Before making a product selection, it is important to understand that polishes and rubbing compounds use abrasives to smooth the pitted surface of porous gelcoat and restore the shine. Each time these products are used, some of the gelcoat is removed. Care should be taken to use the least aggressive product that will get the job done. Frequently, where little or no oxidation exists, all that may be needed is to apply a protective coating of wax, such as 3M Ultra Performance Paste Wax.
Whenever possible, we like to recommend liquid one-step products that combine a polish or compound with a wax-after all, why spend all day on a project when you can finish the job in half the time!
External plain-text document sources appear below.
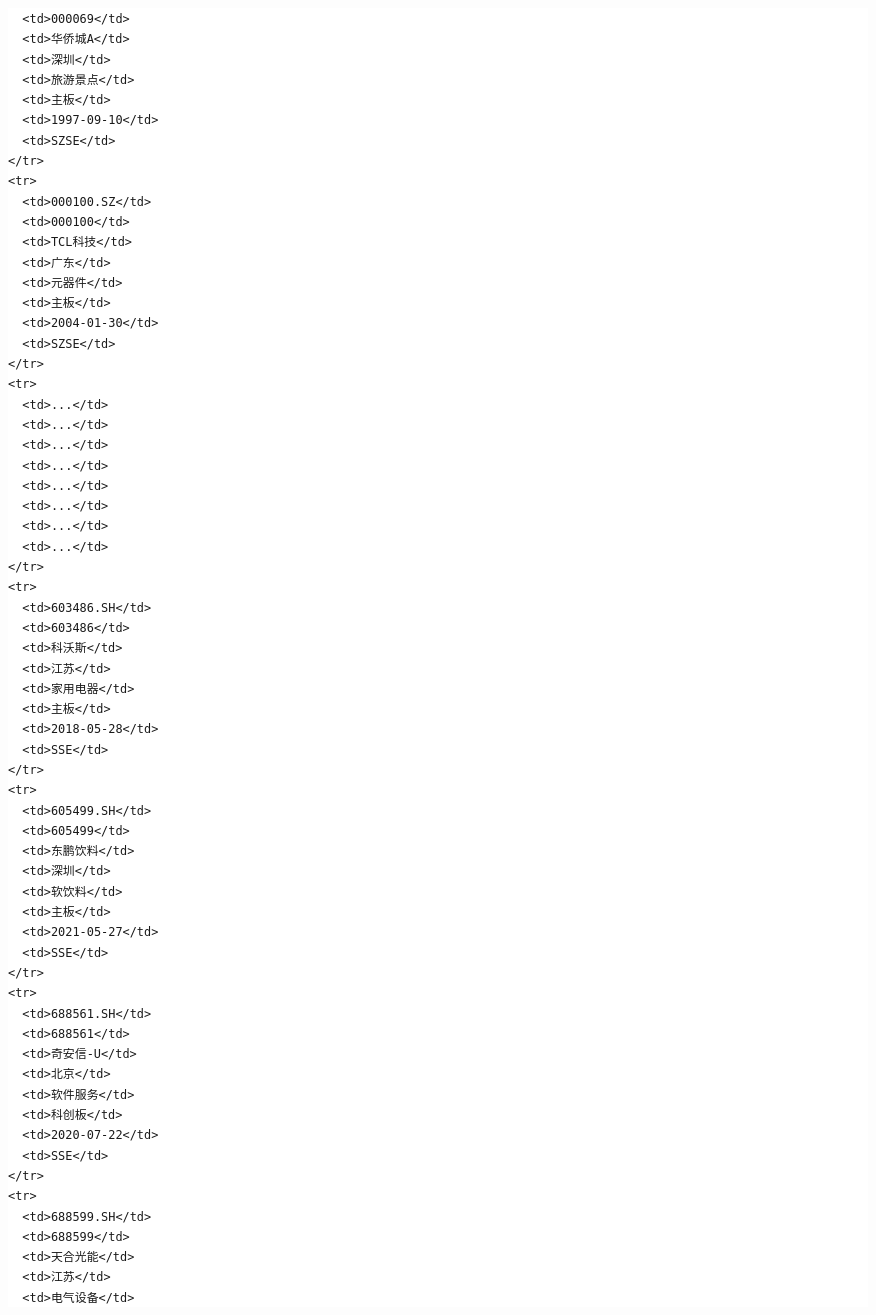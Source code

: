       <td>000069</td>
      <td>华侨城A</td>
      <td>深圳</td>
      <td>旅游景点</td>
      <td>主板</td>
      <td>1997-09-10</td>
      <td>SZSE</td>
    </tr>
    <tr>
      <td>000100.SZ</td>
      <td>000100</td>
      <td>TCL科技</td>
      <td>广东</td>
      <td>元器件</td>
      <td>主板</td>
      <td>2004-01-30</td>
      <td>SZSE</td>
    </tr>
    <tr>
      <td>...</td>
      <td>...</td>
      <td>...</td>
      <td>...</td>
      <td>...</td>
      <td>...</td>
      <td>...</td>
      <td>...</td>
    </tr>
    <tr>
      <td>603486.SH</td>
      <td>603486</td>
      <td>科沃斯</td>
      <td>江苏</td>
      <td>家用电器</td>
      <td>主板</td>
      <td>2018-05-28</td>
      <td>SSE</td>
    </tr>
    <tr>
      <td>605499.SH</td>
      <td>605499</td>
      <td>东鹏饮料</td>
      <td>深圳</td>
      <td>软饮料</td>
      <td>主板</td>
      <td>2021-05-27</td>
      <td>SSE</td>
    </tr>
    <tr>
      <td>688561.SH</td>
      <td>688561</td>
      <td>奇安信-U</td>
      <td>北京</td>
      <td>软件服务</td>
      <td>科创板</td>
      <td>2020-07-22</td>
      <td>SSE</td>
    </tr>
    <tr>
      <td>688599.SH</td>
      <td>688599</td>
      <td>天合光能</td>
      <td>江苏</td>
      <td>电气设备</td>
Outstanding one-step products include NanoTec Fiberglass Cleaner Wax and 3M Restorer & Wax. These products remove oxidation, and protect the gelcoat in one easy step, so you can get on to better things like having fun on your boat!
Where oxidation cannot be removed with a one-step product, a rubbing compound may be needed. Medium oxidation may be removed with 3M Finesse-It II Finishing Material or in the case of very heavy oxidation, UltraCut Rubbing Compound. Once the oxidation has been removed and the shine restored, the gelcoat must be sealed and protected with a wax. Wax may be of the traditional carnauba wax variety, such as Pure Oceans NanoTec Paste Wax or a polymer formulation such as Meguiar’s Flagship Premium Wax.
Once you have finished the restoration, all you need to do is follow up with regular wash downs and periodically apply a fresh coat of wax. And oh yes, you can now kick back and start accepting the compliments!